» **Data in this exercise**:
==========

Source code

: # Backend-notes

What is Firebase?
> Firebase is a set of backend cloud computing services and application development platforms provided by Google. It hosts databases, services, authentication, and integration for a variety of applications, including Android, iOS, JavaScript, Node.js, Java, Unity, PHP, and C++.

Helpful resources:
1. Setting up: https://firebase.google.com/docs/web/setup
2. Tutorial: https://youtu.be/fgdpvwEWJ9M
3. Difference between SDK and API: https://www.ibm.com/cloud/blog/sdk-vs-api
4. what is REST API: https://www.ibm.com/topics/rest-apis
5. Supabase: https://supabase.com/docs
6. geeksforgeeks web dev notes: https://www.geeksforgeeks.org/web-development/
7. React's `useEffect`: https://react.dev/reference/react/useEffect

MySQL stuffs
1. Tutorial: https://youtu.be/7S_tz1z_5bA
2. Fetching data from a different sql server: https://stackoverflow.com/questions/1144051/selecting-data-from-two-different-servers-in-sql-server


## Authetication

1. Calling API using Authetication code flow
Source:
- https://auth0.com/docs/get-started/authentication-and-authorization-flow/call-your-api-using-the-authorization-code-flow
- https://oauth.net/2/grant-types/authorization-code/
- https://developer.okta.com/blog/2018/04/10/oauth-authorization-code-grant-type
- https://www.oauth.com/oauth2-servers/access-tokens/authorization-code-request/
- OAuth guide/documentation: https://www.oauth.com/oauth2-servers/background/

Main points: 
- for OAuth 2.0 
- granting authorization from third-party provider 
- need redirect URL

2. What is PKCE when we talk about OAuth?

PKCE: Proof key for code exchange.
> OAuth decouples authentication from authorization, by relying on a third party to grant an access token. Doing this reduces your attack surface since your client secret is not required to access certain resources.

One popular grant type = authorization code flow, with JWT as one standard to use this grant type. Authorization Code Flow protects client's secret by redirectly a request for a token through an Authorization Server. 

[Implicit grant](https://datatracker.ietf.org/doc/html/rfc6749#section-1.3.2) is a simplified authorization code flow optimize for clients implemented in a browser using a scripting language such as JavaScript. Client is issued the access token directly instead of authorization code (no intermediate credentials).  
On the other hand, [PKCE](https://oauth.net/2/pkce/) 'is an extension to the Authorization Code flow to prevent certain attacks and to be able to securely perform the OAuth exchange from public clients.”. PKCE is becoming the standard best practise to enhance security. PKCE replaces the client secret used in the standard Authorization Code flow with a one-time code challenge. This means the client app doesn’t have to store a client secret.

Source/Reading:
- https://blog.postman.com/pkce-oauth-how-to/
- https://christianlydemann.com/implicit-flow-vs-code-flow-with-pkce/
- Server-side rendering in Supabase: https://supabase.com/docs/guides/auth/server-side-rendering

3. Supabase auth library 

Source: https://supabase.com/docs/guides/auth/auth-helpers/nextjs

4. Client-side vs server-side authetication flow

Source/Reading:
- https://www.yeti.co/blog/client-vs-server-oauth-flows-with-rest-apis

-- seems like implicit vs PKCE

==========

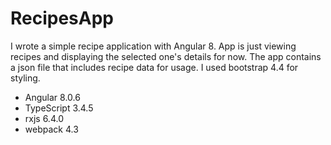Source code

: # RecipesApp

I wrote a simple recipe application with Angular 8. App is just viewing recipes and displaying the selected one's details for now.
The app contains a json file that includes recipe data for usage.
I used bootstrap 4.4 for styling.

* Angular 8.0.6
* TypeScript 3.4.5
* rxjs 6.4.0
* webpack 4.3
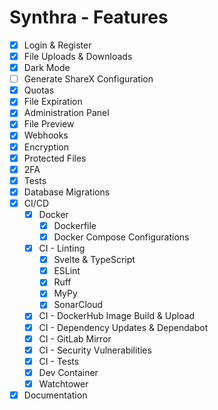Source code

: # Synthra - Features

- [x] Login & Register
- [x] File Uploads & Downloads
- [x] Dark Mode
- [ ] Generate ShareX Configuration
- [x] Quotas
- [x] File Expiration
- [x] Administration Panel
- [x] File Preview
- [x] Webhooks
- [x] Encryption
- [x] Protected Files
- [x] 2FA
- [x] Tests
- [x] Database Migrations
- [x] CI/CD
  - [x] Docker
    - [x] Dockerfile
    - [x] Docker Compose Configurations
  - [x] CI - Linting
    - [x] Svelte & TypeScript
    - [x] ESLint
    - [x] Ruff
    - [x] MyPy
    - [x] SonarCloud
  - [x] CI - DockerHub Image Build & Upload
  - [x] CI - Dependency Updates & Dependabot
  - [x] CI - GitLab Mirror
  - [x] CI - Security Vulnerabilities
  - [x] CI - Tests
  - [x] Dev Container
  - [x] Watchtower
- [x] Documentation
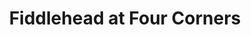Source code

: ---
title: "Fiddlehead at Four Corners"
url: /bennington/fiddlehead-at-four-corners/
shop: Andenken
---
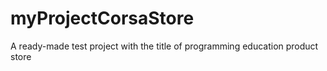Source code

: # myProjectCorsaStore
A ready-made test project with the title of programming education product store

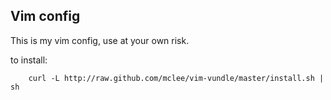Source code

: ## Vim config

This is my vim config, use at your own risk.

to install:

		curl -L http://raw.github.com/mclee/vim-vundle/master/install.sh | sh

==========

» **What to do**: For this exercise, output exactly the lines above from the line with "- [x] Dark Mode" to the line with "- [x] Dockerfile", counting both, and leave out the rest.

» **Task solution**:
- [x] Dark Mode
- [ ] Generate ShareX Configuration
- [x] Quotas
- [x] File Expiration
- [x] Administration Panel
- [x] File Preview
- [x] Webhooks
- [x] Encryption
- [x] Protected Files
- [x] 2FA
- [x] Tests
- [x] Database Migrations
- [x] CI/CD
  - [x] Docker
    - [x] Dockerfile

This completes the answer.